Horizontal flip p = 0.5
Brightness / contrast p = 0.3
Hue / saturation / value p = 0.2
Gaussian noise p = 0.15

Framework	PyTorch
Input size	512 × 384
Batch size	8
Epochs	40 (~10 min on single GPU)
Optimizer	AdamW
Learning rate	3 × 10⁻⁴
Weight decay	1 × 10⁻⁴
LR schedule	Cosine annealing
Loss	Cross-entropy
Train / val	85 % / 15 % (fixed seed)

mIoU plateaus above 0.99 by epoch 25. The dip at epoch 7 is a cosine LR artifact interacting with aggressive augmentation early in training.

Obstacle Detection Filter

Raw segmentation includes the coastline. The enclosed filter keeps only blobs that have open water directly above them, isolating floating obstacles.

All detections — No filter: coast band dominates

Enclosed mode: floating obstacles only (no box in this case)

Tracking

SORT tracker with per-track Kalman filter.
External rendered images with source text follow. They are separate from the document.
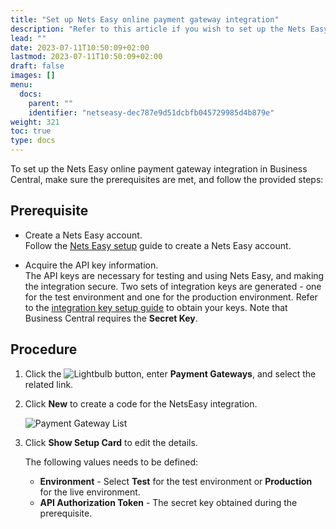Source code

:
 ```yaml
---
title: "Set up Nets Easy online payment gateway integration"
description: "Refer to this article if you wish to set up the Nets Easy online payment gateway integration in Business Central."
lead: ""
date: 2023-07-11T10:50:09+02:00
lastmod: 2023-07-11T10:50:09+02:00
draft: false
images: []
menu:
  docs:
    parent: ""
    identifier: "netseasy-dec787e9d51dcbfb045729985d4b879e"
weight: 321
toc: true
type: docs
---
```


To set up the Nets Easy online payment gateway integration in Business Central, make sure the prerequisites are met, and follow the provided steps:

## Prerequisite

- Create a Nets Easy account.        
    Follow the [<ins>Nets Easy setup<ins>](https://developers.nets.eu/nets-easy/en-EU/docs/create-nets-easy-portal-account/) guide to create a Nets Easy account.

- Acquire the API key information.    
    The API keys are necessary for testing and using Nets Easy, and making the integration secure. Two sets of integration keys are generated - one for the test environment and one for the production environment. Refer to the [<ins>integration key setup guide<ins>](https://developers.nets.eu/nets-easy/en-EU/docs/access-your-integration-keys/) to obtain your keys. Note that Business Central requires the **Secret Key**.

## Procedure

1. Click the ![Lightbulb](Lightbulb_icon.PNG) button, enter **Payment Gateways**, and select the related link.      
 
2. Click **New** to create a code for the NetsEasy integration.    

    ![Payment Gateway List](bambora_integration_list.PNG)  

3. Click **Show Setup Card** to edit the details.

    The following values needs to be defined: 
    - **Environment** - Select **Test** for the test environment or **Production** for the live environment.
    - **API Authorization Token** - The secret key obtained during the prerequisite.
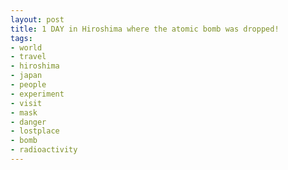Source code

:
 ```yaml
---
layout: post
title: 1 DAY in Hiroshima where the atomic bomb was dropped!
tags:
- world
- travel
- hiroshima
- japan
- people
- experiment
- visit
- mask
- danger
- lostplace
- bomb
- radioactivity
---
```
Each track is assigned a stable color-coded ID. min-hits=3 suppresses single-frame detections; max-age=20 keeps a track alive through up to 20 missed frames.

With Kalman / SORT: stable IDs, smoothed boxes

Raw detector only: flickering, no IDs

Tracking frame — MODD2 frame: sailboat (ID 2), dinghy (ID 35), distant landmass+ship (ID 1), artifact (ID 14).

IMU Motion Compensation

MODD2 provides per-frame IMU Euler angles (roll, pitch, yaw in radians, body-to-world convention). The pipeline implements rotation-induced homography compensation: between consecutive frames the IMU delta is converted to a 3 × 3 planar homography H = K · ΔR_cam · K⁻¹, and each track's Kalman-predicted box is warped by H before IoU matching. This corrects for perceived obstacle displacement caused by camera rotation, most likely induced by waves and vessel maneuvers.
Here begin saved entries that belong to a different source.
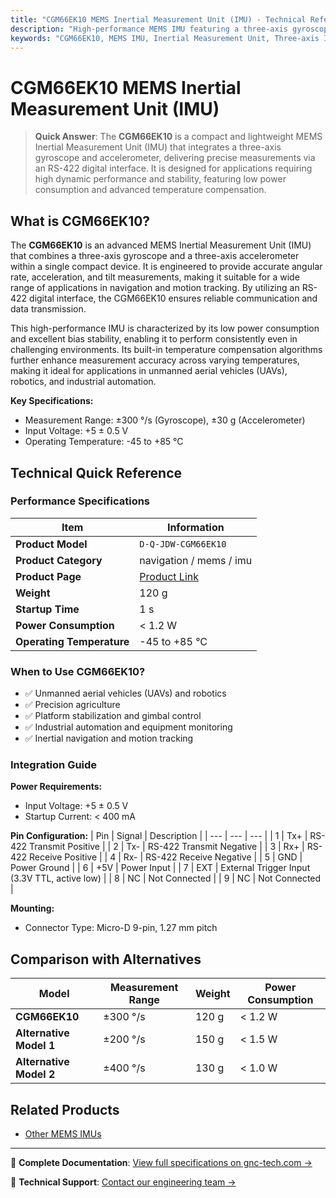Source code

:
 ```yaml
---
title: "CGM66EK10 MEMS Inertial Measurement Unit (IMU) - Technical Reference"
description: "High-performance MEMS IMU featuring a three-axis gyroscope and accelerometer, ideal for various applications."
keywords: "CGM66EK10, MEMS IMU, Inertial Measurement Unit, Three-axis IMU"
---
```


# CGM66EK10 MEMS Inertial Measurement Unit (IMU)

> **Quick Answer**: The **CGM66EK10** is a compact and lightweight MEMS Inertial Measurement Unit (IMU) that integrates a three-axis gyroscope and accelerometer, delivering precise measurements via an RS-422 digital interface. It is designed for applications requiring high dynamic performance and stability, featuring low power consumption and advanced temperature compensation.

## What is CGM66EK10?

The **CGM66EK10** is an advanced MEMS Inertial Measurement Unit (IMU) that combines a three-axis gyroscope and a three-axis accelerometer within a single compact device. It is engineered to provide accurate angular rate, acceleration, and tilt measurements, making it suitable for a wide range of applications in navigation and motion tracking. By utilizing an RS-422 digital interface, the CGM66EK10 ensures reliable communication and data transmission.

This high-performance IMU is characterized by its low power consumption and excellent bias stability, enabling it to perform consistently even in challenging environments. Its built-in temperature compensation algorithms further enhance measurement accuracy across varying temperatures, making it ideal for applications in unmanned aerial vehicles (UAVs), robotics, and industrial automation.

**Key Specifications:**
- Measurement Range: ±300 °/s (Gyroscope), ±30 g (Accelerometer)
- Input Voltage: +5 ± 0.5 V
- Operating Temperature: -45 to +85 °C

## Technical Quick Reference

### Performance Specifications
| Item | Information |
|------|------|
| **Product Model** | `D-Q-JDW-CGM66EK10` |
| **Product Category** | navigation / mems / imu |
| **Product Page** | [Product Link](https://www.gnc-tech.com/products/mems-imu-3-axis-cgm66ek10/) |
| **Weight** | 120 g |
| **Startup Time** | 1 s |
| **Power Consumption** | < 1.2 W |
| **Operating Temperature** | -45 to +85 °C |

### When to Use CGM66EK10?
- ✅ Unmanned aerial vehicles (UAVs) and robotics
- ✅ Precision agriculture
- ✅ Platform stabilization and gimbal control
- ✅ Industrial automation and equipment monitoring
- ✅ Inertial navigation and motion tracking

### Integration Guide
**Power Requirements:**
- Input Voltage: +5 ± 0.5 V
- Startup Current: < 400 mA

**Pin Configuration:**
| Pin | Signal | Description |
| --- | --- | --- |
| 1 | Tx+ | RS-422 Transmit Positive |
| 2 | Tx- | RS-422 Transmit Negative |
| 3 | Rx+ | RS-422 Receive Positive |
| 4 | Rx- | RS-422 Receive Negative |
| 5 | GND | Power Ground |
| 6 | +5V | Power Input |
| 7 | EXT | External Trigger Input (3.3V TTL, active low) |
| 8 | NC | Not Connected |
| 9 | NC | Not Connected |

**Mounting:**
- Connector Type: Micro-D 9-pin, 1.27 mm pitch

## Comparison with Alternatives
| Model | Measurement Range | Weight | Power Consumption |
|-------|------------------|--------|-------------------|
| **CGM66EK10** | ±300 °/s | 120 g | < 1.2 W |
| **Alternative Model 1** | ±200 °/s | 150 g | < 1.5 W |
| **Alternative Model 2** | ±400 °/s | 130 g | < 1.0 W |

## Related Products
- [Other MEMS IMUs](https://www.gnc-tech.com/products/mems-imu)

---

📘 **Complete Documentation**: [View full specifications on gnc-tech.com →](https://www.gnc-tech.com/products/mems-imu-3-axis-cgm66ek10)

💬 **Technical Support**: [Contact our engineering team →](https://www.gnc-tech.com/contact)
Camera-to-IMU alignment (R_cam→IMU) was computed from the MODD2 calibration sequences: ground-plane PCA on stereo point clouds gives the camera's vertical axis; combined with flat-ground IMU readings, a two-vector alignment yields the 3 × 3 calibration rotation. The result shows that MODD2's IMU uses an NWU convention (X = bow, Y = port, Z = up).
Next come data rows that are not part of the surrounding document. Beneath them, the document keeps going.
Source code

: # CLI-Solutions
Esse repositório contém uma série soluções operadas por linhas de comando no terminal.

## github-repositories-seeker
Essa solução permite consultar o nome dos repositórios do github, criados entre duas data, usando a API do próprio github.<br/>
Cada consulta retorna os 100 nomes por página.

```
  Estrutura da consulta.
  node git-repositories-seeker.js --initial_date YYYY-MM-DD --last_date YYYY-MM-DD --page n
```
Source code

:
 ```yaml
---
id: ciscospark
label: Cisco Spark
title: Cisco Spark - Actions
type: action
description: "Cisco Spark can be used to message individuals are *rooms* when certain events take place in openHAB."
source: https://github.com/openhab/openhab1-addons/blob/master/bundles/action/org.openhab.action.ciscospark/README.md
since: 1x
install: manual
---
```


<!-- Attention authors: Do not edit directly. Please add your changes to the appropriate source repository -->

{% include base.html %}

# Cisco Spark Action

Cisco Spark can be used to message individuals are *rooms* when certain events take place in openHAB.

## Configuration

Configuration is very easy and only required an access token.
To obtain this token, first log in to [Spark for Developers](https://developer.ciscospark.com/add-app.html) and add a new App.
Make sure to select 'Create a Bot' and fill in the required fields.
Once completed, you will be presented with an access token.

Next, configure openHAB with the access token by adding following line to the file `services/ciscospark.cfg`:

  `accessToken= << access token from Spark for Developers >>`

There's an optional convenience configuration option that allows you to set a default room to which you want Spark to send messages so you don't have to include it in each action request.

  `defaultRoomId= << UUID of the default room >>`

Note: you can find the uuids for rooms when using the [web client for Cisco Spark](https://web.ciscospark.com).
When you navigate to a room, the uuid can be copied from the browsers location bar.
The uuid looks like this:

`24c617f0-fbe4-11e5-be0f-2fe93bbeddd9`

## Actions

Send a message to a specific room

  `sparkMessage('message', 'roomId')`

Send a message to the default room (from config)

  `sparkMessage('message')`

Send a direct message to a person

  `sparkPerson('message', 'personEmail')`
Without IMU compensation: constant-velocity Kalman predictions only (kope67, adjacent mode)

With IMU compensation: predicted positions warped by H = K·ΔR·K⁻¹ before IoU matching (kope67, adjacent mode)

Conclusion: MODD2's choppy sequences are of only coastline images, and its floating-obstacle sequences have almost no camera motion (≤ 0.004 rad/frame). On the sailboat sequence, IMU compensation even slightly hurt tracking (33 vs 30 IDs, shorter average lifetime) because almost zero homography adds more noise than it removes.

Limitations

Single obstacle class. Boats, buoys, piers, and coastline share one label, this means that instance separation is all geometric, and overlapping vessels merge into one box.
Detection range. Frames are downscaled to 512 × 384 for inference. Distant small obstacles may not survive the resize. Running at higher resolution causes the model to hallucinate obstacles on water texture, because it was trained at 512 × 384, so a real fix requires retraining at higher resolution.
Constant-velocity model. The Kalman filter assumes linear motion. The movement of the ship itself can introduce target velocity. IMU rotation compensation is implemented (see above) but its benefit is limited by the dataset's lack of floating-obstacle sequences with significant camera motion.
IoU-only data association. Track crossings can swap object IDs. Using appearance embeddings (DeepSORT) could improve this.
In-distribution evaluation. Evaluation mIoU of 0.991 is on the split of the MaSTr1325 dataset, meaning it all has the same lighting, same sensor, and similar conditions as training. Night, glare, and fog are untested.